*Task description*.
From the entries that follow, copy each line containing the word "more".

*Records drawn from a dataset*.

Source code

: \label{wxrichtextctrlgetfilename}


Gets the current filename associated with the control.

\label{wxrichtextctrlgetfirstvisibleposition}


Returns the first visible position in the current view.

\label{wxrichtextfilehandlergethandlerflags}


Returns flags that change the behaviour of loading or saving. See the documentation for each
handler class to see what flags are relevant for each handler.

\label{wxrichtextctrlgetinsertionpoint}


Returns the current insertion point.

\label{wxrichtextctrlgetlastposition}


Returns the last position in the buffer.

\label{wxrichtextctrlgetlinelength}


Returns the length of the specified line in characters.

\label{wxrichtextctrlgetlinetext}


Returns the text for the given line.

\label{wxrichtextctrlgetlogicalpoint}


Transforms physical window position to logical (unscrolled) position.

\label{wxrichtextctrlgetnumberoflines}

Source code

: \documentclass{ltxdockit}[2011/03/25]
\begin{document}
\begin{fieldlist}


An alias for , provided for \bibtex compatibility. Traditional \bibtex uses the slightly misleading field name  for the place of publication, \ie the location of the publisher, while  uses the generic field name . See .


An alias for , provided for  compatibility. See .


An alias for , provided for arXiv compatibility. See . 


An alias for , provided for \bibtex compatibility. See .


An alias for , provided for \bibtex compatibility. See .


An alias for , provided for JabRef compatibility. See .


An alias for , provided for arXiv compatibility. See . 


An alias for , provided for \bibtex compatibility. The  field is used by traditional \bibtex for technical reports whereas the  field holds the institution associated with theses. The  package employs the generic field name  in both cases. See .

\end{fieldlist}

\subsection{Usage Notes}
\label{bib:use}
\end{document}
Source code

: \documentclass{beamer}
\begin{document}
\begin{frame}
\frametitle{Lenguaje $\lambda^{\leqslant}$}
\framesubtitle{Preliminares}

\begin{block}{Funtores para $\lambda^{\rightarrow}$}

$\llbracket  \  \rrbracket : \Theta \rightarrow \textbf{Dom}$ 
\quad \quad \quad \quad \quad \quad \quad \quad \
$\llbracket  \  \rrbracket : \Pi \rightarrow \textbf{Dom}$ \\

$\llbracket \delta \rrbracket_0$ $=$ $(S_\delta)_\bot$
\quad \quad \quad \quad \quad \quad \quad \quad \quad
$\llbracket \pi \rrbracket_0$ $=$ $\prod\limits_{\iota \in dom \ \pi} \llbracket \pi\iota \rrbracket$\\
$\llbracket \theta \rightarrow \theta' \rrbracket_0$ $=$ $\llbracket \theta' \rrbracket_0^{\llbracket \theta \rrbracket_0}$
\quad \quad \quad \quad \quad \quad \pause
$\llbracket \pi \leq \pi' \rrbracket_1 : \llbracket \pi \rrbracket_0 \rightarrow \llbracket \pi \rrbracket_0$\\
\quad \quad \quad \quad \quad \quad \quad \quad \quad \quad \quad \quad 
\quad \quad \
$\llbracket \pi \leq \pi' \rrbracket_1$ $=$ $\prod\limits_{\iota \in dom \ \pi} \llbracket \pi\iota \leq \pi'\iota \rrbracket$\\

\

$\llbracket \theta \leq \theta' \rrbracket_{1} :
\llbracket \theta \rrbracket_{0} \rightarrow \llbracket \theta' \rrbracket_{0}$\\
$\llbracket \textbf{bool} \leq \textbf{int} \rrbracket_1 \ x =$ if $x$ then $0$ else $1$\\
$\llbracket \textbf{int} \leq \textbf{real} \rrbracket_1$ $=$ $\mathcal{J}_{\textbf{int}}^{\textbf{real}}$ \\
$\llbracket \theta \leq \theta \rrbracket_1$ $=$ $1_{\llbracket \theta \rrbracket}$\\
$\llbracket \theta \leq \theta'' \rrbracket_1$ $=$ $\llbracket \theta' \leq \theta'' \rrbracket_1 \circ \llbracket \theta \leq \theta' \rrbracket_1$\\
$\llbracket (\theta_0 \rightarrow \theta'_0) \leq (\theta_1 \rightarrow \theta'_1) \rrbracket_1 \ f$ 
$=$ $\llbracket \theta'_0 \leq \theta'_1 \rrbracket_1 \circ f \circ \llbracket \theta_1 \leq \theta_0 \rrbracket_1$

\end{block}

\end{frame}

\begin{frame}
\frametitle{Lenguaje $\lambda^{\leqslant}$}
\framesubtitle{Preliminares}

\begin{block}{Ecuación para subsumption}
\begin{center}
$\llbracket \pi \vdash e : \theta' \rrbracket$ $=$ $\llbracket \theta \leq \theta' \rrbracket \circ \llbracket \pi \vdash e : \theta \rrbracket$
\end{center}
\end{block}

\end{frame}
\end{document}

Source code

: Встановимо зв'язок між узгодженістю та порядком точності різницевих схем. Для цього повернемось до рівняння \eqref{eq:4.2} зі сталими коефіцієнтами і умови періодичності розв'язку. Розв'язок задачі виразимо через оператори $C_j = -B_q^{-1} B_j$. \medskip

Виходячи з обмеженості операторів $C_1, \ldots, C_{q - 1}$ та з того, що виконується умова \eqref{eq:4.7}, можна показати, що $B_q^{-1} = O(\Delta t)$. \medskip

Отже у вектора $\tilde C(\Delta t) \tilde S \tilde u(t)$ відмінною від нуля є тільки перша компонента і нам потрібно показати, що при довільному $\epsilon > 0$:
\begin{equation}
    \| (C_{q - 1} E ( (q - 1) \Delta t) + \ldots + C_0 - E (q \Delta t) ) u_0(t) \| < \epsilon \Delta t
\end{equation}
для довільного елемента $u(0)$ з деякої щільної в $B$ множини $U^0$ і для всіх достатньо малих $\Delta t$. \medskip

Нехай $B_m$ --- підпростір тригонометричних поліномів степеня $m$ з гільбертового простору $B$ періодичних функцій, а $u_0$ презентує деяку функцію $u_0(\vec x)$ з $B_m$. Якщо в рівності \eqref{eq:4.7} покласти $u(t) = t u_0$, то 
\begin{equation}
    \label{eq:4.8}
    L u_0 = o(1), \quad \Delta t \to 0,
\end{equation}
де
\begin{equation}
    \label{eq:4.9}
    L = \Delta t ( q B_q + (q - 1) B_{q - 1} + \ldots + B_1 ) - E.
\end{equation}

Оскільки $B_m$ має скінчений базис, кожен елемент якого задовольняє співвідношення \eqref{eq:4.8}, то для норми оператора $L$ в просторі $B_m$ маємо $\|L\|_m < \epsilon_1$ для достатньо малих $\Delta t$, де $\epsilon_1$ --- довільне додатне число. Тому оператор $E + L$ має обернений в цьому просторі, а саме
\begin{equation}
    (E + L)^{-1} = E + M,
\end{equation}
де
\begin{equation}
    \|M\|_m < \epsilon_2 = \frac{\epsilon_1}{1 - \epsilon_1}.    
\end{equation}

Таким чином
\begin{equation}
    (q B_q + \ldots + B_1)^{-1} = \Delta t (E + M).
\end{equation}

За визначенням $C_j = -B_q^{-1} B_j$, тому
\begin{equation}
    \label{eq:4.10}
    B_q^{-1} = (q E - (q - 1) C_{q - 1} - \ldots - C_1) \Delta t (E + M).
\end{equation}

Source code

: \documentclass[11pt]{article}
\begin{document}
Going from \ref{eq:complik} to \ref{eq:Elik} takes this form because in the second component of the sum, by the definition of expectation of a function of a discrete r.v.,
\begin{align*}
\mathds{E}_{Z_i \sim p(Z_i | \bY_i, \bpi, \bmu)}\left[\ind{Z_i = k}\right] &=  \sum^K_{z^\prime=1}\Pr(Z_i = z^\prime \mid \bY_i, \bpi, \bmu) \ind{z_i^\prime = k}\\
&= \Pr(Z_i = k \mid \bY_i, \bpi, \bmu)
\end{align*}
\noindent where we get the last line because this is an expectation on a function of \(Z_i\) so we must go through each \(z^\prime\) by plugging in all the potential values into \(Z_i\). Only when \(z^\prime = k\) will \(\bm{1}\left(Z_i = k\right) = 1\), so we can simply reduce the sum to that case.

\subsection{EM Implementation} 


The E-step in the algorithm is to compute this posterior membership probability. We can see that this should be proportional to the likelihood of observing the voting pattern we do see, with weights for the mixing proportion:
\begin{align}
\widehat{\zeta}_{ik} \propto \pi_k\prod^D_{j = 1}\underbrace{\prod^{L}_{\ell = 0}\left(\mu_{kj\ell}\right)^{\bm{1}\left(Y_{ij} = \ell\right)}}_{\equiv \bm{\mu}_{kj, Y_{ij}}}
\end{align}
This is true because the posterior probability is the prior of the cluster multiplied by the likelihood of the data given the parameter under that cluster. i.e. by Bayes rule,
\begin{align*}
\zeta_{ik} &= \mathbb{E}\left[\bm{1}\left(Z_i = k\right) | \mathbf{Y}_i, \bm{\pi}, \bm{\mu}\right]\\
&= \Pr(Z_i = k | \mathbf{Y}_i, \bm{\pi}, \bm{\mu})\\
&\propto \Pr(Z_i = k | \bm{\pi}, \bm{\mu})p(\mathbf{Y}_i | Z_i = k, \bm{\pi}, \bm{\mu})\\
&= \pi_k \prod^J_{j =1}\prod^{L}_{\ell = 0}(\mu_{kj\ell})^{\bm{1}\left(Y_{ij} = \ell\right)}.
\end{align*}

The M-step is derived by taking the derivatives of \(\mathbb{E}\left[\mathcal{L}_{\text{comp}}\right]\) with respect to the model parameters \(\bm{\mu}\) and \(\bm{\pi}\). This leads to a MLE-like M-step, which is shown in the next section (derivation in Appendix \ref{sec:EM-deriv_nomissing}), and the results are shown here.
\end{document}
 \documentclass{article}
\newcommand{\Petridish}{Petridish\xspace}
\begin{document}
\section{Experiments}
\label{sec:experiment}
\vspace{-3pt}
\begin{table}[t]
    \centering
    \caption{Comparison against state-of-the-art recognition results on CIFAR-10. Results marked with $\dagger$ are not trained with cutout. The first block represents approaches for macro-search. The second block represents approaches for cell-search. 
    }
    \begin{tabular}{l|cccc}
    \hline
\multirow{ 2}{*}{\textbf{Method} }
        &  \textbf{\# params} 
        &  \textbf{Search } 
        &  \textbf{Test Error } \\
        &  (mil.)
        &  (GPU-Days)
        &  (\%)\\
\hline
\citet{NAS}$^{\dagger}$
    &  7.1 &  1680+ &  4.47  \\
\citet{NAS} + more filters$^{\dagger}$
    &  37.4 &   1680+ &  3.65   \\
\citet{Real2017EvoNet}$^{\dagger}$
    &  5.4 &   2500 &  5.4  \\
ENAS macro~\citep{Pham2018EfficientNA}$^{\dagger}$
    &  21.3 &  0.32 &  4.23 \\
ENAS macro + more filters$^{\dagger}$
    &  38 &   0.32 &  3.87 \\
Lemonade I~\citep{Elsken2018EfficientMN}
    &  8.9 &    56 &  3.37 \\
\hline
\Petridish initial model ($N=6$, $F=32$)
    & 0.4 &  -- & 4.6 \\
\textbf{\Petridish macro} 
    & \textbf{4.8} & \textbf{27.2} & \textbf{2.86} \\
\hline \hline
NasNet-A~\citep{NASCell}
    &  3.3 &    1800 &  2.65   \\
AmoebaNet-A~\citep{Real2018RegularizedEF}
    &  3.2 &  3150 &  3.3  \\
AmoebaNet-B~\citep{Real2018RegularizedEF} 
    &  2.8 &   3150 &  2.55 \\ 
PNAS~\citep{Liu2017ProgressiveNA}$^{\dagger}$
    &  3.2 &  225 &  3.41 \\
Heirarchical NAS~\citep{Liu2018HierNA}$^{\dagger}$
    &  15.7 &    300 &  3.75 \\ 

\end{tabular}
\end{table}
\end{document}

*Expected output*.
\citet{NAS} + more filters$^{\dagger}$
ENAS macro + more filters$^{\dagger}$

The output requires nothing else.